● Goal of the exercise:
State how many lines in the following entries contain the word "categoryBits". No other output.

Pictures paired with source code
________________________
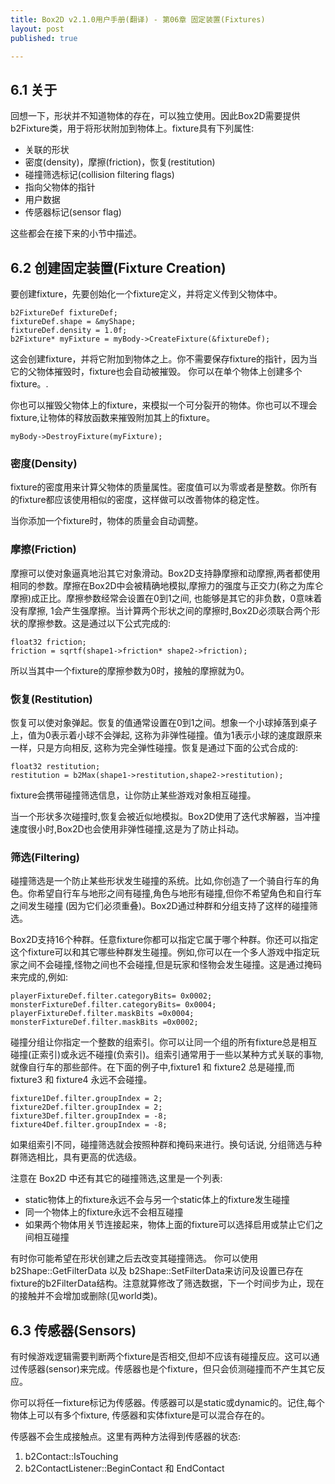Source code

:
 ```yaml
---
title: Box2D v2.1.0用户手册(翻译) - 第06章 固定装置(Fixtures)
layout: post
published: true

---
```

6.1 关于
------
回想一下，形状并不知道物体的存在，可以独立使用。因此Box2D需要提供b2Fixture类，用于将形状附加到物体上。fixture具有下列属性:

* 关联的形状
* 密度(density)，摩擦(friction)，恢复(restitution)
* 碰撞筛选标记(collision filtering flags)
* 指向父物体的指针
* 用户数据
* 传感器标记(sensor flag)

这些都会在接下来的小节中描述。

6.2 创建固定装置(Fixture Creation)
------
要创建fixture，先要创始化一个fixture定义，并将定义传到父物体中。

	b2FixtureDef fixtureDef;
	fixtureDef.shape = &myShape;
	fixtureDef.density = 1.0f;
	b2Fixture* myFixture = myBody->CreateFixture(&fixtureDef);

这会创建fixture，并将它附加到物体之上。你不需要保存fixture的指针，因为当它的父物体摧毁时，fixture也会自动被摧毁。 你可以在单个物体上创建多个fixture。.

你也可以摧毁父物体上的fixture，来模拟一个可分裂开的物体。你也可以不理会fixture,让物体的释放函数来摧毁附加其上的fixture。

	myBody->DestroyFixture(myFixture);

### 密度(Density)
fixture的密度用来计算父物体的质量属性。密度值可以为零或者是整数。你所有的fixture都应该使用相似的密度，这样做可以改善物体的稳定性。

当你添加一个fixture时，物体的质量会自动调整。

### 摩擦(Friction)
摩擦可以使对象逼真地沿其它对象滑动。Box2D支持静摩擦和动摩擦,两者都使用相同的参数。摩擦在Box2D中会被精确地模拟,摩擦力的强度与正交力(称之为库仑摩擦)成正比。摩擦参数经常会设置在0到1之间, 也能够是其它的非负数，0意味着没有摩擦, 1会产生强摩擦。当计算两个形状之间的摩擦时,Box2D必须联合两个形状的摩擦参数。这是通过以下公式完成的:

	float32 friction;
	friction = sqrtf(shape1->friction* shape2->friction);

所以当其中一个fixture的摩擦参数为0时，接触的摩擦就为0。

### 恢复(Restitution)
恢复可以使对象弹起。恢复的值通常设置在0到1之间。想象一个小球掉落到桌子上，值为0表示着小球不会弹起, 这称为非弹性碰撞。值为1表示小球的速度跟原来一样，只是方向相反, 这称为完全弹性碰撞。恢复是通过下面的公式合成的:

	float32 restitution;
	restitution = b2Max(shape1->restitution,shape2->restitution);

fixture会携带碰撞筛选信息，让你防止某些游戏对象相互碰撞。

当一个形状多次碰撞时,恢复会被近似地模拟。Box2D使用了迭代求解器，当冲撞速度很小时,Box2D也会使用非弹性碰撞,这是为了防止抖动。

### 筛选(Filtering)
碰撞筛选是一个防止某些形状发生碰撞的系统。比如,你创造了一个骑自行车的角色。你希望自行车与地形之间有碰撞,角色与地形有碰撞,但你不希望角色和自行车之间发生碰撞 (因为它们必须重叠)。Box2D通过种群和分组支持了这样的碰撞筛选。

Box2D支持16个种群。任意fixture你都可以指定它属于哪个种群。你还可以指定这个fixture可以和其它哪些种群发生碰撞。例如,你可以在一个多人游戏中指定玩家之间不会碰撞,怪物之间也不会碰撞,但是玩家和怪物会发生碰撞。这是通过掩码来完成的,例如:

	playerFixtureDef.filter.categoryBits= 0x0002;
	monsterFixtureDef.filter.categoryBits= 0x0004;
	playerFixtureDef.filter.maskBits =0x0004;
	monsterFixtureDef.filter.maskBits =0x0002;

碰撞分组让你指定一个整数的组索引。你可以让同一个组的所有fixture总是相互碰撞(正索引)或永远不碰撞(负索引)。组索引通常用于一些以某种方式关联的事物,就像自行车的那些部件。在下面的例子中,fixture1 和 fixture2 总是碰撞,而 fixture3 和 fixture4 永远不会碰撞。

	fixture1Def.filter.groupIndex = 2;
	fixture2Def.filter.groupIndex = 2;
	fixture3Def.filter.groupIndex = -8;
	fixture4Def.filter.groupIndex = -8;

如果组索引不同，碰撞筛选就会按照种群和掩码来进行。换句话说, 分组筛选与种群筛选相比，具有更高的优选级。

注意在 Box2D 中还有其它的碰撞筛选,这里是一个列表:

* static物体上的fixture永远不会与另一个static体上的fixture发生碰撞
* 同一个物体上的fixture永远不会相互碰撞
* 如果两个物体用关节连接起来，物体上面的fixture可以选择启用或禁止它们之间相互碰撞

有时你可能希望在形状创建之后去改变其碰撞筛选。 你可以使用b2Shape::GetFilterData 以及 b2Shape::SetFilterData来访问及设置已存在fixture的b2FilterData结构。注意就算修改了筛选数据，下一个时间步为止，现在的接触并不会增加或删除(见world类)。

6.3 传感器(Sensors)
------
有时候游戏逻辑需要判断两个fixture是否相交,但却不应该有碰撞反应。这可以通过传感器(sensor)来完成。传感器也是个fixture，但只会侦测碰撞而不产生其它反应。

你可以将任一fixture标记为传感器。传感器可以是static或dynamic的。记住,每个物体上可以有多个fixture, 传感器和实体fixture是可以混合存在的。

传感器不会生成接触点。这里有两种方法得到传感器的状态:

1. b2Contact::IsTouching
2. b2ContactListener::BeginContact 和 EndContact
________________________
● Task response:
2